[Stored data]

***

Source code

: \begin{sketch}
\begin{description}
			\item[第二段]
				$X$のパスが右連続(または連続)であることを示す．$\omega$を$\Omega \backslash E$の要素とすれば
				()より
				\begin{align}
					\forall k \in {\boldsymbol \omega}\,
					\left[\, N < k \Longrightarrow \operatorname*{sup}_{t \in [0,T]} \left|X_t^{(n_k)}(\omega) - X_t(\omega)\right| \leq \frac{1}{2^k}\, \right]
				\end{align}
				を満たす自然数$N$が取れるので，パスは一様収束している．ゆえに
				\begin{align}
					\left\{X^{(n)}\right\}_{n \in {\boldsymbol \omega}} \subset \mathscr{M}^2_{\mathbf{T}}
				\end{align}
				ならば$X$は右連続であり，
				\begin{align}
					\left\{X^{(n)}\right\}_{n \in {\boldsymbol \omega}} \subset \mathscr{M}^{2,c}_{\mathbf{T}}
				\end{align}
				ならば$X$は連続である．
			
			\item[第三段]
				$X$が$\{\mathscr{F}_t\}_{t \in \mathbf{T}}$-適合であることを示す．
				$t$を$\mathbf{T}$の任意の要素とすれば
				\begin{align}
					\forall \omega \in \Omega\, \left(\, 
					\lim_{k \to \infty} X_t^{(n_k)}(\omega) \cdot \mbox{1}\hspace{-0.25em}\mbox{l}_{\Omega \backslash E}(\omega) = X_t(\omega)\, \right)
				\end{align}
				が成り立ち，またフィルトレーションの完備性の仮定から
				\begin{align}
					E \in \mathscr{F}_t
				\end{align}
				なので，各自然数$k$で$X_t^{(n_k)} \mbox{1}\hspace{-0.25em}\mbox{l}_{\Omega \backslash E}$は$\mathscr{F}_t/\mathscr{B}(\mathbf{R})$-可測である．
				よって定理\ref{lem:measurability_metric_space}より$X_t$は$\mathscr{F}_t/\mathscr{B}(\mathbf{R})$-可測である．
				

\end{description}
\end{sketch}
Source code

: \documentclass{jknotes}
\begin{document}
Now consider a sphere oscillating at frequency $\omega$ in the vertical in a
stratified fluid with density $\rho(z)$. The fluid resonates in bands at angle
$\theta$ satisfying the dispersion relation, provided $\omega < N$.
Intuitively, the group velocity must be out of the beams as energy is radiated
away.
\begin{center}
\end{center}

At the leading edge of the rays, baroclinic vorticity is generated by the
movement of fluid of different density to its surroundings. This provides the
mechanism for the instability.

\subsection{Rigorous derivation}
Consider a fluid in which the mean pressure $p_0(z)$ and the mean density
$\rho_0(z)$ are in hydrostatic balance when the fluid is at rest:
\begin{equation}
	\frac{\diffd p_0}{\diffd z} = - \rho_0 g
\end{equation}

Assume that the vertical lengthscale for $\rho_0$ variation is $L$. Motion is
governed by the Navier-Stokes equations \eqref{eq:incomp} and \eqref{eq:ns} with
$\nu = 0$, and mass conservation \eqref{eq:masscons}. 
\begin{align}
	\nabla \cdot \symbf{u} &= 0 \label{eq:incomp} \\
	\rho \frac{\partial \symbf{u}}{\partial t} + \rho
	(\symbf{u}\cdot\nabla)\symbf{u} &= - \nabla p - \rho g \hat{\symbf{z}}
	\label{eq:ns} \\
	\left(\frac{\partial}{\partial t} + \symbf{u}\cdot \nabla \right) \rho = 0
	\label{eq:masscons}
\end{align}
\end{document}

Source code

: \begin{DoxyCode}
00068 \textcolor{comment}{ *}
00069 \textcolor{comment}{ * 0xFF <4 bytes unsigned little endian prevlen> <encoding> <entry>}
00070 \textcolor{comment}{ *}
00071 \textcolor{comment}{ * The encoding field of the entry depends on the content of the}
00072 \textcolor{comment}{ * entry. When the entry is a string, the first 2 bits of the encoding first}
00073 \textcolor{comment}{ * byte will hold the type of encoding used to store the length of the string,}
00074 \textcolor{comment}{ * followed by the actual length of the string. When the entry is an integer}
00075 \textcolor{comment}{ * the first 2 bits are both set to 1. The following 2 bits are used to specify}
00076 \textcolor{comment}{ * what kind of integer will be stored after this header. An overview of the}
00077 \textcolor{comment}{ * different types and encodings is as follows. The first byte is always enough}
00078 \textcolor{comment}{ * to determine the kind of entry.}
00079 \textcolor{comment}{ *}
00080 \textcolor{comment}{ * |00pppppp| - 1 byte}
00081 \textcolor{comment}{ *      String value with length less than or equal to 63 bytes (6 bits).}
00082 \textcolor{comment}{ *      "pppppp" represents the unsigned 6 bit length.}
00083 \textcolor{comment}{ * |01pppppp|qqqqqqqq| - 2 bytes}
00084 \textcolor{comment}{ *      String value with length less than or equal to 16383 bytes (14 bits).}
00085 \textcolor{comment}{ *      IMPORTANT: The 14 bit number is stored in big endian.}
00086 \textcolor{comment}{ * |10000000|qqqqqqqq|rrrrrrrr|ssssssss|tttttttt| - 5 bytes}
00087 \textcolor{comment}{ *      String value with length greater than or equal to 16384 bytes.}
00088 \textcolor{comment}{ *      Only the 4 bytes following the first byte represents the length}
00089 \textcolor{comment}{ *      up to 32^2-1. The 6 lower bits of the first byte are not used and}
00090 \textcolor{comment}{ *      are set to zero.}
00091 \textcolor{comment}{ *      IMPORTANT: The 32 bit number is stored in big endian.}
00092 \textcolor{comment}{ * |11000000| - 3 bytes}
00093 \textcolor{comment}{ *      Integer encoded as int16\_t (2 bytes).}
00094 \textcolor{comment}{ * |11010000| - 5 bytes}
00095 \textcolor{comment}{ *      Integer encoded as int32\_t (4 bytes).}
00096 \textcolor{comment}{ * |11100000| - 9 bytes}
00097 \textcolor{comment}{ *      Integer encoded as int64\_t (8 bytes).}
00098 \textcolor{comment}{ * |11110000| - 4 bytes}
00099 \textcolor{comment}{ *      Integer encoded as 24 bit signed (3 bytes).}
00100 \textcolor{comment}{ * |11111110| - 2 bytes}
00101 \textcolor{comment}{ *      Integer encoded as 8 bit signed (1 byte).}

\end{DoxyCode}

***

Every line in the data above that contains the word "可測である" counts; report how many there are and nothing more.

• _Written answer_
2